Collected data

BEGIN

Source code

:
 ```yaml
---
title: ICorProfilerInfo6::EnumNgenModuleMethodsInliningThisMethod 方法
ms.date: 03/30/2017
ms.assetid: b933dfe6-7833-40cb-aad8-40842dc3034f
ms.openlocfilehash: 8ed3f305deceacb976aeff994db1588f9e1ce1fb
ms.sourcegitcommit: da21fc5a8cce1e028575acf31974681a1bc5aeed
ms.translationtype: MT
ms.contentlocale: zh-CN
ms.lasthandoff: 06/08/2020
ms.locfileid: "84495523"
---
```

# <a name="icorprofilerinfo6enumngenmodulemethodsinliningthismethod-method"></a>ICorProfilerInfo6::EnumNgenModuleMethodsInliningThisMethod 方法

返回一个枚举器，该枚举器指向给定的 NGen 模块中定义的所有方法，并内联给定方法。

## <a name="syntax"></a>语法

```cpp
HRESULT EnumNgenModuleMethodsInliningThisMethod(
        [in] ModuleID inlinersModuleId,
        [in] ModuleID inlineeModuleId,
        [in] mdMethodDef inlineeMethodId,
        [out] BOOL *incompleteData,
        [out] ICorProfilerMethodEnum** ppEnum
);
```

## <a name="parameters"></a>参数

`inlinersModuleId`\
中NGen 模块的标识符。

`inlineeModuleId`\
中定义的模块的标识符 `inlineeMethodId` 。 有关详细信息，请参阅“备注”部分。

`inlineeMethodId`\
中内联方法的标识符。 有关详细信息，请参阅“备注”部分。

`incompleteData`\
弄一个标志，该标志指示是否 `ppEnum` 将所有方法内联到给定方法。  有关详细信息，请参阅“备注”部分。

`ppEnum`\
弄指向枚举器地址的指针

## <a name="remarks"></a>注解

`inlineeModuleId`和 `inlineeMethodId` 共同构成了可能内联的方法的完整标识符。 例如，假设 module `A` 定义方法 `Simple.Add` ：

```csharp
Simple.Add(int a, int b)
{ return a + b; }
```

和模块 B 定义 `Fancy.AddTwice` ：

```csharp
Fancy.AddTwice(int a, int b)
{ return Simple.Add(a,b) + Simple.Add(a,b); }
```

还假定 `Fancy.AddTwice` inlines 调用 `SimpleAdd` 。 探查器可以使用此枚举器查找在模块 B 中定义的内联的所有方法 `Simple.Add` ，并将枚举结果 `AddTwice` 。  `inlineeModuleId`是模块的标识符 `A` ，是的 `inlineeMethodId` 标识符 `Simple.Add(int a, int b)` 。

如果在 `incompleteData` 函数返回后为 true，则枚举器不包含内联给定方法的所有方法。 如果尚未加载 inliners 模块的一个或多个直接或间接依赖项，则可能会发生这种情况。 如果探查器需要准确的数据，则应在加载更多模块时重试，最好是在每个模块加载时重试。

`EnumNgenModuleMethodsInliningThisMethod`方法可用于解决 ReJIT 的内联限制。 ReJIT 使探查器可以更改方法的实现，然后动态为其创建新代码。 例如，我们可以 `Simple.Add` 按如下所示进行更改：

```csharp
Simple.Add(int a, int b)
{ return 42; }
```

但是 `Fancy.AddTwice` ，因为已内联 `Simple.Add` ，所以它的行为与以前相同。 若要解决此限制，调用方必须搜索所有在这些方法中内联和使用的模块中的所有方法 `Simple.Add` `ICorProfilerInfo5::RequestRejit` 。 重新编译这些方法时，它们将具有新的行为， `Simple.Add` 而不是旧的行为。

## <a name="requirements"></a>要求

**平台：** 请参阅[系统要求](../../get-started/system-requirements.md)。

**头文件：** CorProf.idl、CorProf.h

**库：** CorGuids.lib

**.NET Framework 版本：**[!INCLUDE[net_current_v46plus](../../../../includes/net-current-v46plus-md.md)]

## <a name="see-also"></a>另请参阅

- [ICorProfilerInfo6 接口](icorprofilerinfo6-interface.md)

END
BEGIN

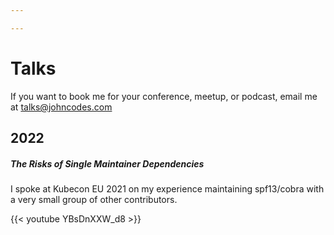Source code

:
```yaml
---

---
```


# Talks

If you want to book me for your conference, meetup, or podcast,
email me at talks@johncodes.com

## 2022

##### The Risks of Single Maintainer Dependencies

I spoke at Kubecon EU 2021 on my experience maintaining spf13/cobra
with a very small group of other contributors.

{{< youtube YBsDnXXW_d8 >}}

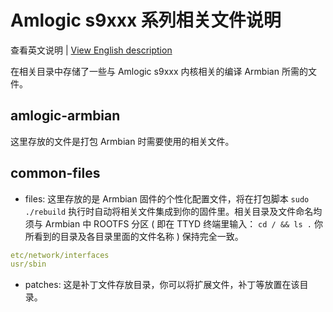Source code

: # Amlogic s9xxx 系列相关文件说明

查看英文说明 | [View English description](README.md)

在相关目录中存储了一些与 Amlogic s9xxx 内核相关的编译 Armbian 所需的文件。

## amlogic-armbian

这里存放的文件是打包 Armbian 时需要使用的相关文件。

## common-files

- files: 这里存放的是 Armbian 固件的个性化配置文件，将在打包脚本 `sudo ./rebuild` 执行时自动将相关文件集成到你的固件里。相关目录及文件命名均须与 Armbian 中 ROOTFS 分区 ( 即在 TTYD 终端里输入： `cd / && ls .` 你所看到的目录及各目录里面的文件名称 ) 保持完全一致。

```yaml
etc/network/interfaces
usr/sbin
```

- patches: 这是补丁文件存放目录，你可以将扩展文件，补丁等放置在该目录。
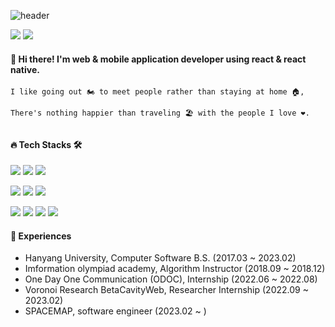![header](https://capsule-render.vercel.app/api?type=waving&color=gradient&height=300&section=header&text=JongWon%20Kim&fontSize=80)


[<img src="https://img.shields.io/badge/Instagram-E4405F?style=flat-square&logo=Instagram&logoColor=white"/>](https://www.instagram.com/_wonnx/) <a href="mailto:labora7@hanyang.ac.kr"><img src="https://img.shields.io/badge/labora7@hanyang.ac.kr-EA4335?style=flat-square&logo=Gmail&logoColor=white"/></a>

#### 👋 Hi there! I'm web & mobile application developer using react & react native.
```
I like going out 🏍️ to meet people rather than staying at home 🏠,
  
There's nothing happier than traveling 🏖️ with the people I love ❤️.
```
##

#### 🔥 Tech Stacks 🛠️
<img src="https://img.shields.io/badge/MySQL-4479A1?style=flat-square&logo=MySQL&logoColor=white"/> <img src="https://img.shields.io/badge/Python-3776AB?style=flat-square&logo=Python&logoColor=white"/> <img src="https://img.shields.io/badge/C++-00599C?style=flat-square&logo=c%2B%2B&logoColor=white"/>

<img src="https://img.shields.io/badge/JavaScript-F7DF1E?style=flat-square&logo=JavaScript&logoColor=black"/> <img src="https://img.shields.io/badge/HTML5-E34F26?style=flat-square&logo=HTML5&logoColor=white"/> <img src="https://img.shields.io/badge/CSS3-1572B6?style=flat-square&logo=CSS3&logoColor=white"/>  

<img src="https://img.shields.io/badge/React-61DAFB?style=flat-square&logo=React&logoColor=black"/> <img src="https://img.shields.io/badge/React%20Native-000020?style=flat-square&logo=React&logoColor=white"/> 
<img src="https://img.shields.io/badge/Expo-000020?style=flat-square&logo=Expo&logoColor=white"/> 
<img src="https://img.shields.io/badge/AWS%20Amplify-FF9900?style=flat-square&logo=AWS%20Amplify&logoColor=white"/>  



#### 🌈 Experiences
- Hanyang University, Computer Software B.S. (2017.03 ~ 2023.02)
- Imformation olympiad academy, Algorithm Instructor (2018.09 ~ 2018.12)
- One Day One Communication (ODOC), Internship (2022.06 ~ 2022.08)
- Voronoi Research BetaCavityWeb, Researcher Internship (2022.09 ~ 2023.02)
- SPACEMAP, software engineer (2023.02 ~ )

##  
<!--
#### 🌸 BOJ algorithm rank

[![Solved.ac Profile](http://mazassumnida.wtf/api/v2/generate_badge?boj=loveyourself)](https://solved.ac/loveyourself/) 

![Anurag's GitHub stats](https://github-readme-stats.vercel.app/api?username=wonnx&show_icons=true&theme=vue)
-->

END
BEGIN

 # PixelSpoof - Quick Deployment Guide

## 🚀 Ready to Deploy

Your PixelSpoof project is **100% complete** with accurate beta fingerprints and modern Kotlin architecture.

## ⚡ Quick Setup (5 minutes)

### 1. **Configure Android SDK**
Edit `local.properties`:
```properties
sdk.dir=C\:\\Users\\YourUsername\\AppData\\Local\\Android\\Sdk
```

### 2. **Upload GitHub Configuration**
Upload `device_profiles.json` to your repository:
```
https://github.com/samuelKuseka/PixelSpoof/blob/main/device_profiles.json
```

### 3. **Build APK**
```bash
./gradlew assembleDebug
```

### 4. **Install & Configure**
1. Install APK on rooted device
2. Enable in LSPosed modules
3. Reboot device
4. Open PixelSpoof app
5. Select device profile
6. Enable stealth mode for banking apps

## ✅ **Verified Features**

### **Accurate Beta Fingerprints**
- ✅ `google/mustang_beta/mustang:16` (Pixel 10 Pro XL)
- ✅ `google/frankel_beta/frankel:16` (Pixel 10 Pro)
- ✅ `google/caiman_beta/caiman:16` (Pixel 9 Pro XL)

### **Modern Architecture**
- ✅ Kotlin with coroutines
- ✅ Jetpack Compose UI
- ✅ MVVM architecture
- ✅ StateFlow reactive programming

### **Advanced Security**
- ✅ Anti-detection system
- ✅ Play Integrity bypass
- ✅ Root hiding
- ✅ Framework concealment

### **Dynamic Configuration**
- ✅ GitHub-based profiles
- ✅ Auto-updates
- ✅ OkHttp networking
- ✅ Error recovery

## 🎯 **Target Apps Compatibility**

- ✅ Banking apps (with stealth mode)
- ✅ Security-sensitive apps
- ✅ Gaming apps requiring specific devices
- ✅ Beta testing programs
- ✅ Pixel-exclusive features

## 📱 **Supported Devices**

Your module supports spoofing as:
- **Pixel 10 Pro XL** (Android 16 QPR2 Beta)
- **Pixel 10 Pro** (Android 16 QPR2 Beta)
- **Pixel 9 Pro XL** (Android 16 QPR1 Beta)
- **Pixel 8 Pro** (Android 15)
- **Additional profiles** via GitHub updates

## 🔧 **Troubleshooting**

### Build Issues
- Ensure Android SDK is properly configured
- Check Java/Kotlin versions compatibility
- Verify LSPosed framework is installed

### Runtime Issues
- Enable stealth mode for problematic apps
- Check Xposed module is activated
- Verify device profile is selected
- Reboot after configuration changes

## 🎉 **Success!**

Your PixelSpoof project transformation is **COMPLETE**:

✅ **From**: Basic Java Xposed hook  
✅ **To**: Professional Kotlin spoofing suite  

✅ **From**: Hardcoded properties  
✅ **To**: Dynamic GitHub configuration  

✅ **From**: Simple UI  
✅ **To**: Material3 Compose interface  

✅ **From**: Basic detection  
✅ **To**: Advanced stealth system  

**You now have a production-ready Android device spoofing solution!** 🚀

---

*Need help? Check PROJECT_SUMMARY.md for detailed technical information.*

END

* **TO DO**: Go line by line through the data and copy any that contain "Xposed".

* **RESULT OF THIS TASK**:
- Check Xposed module is activated
✅ **From**: Basic Java Xposed hook  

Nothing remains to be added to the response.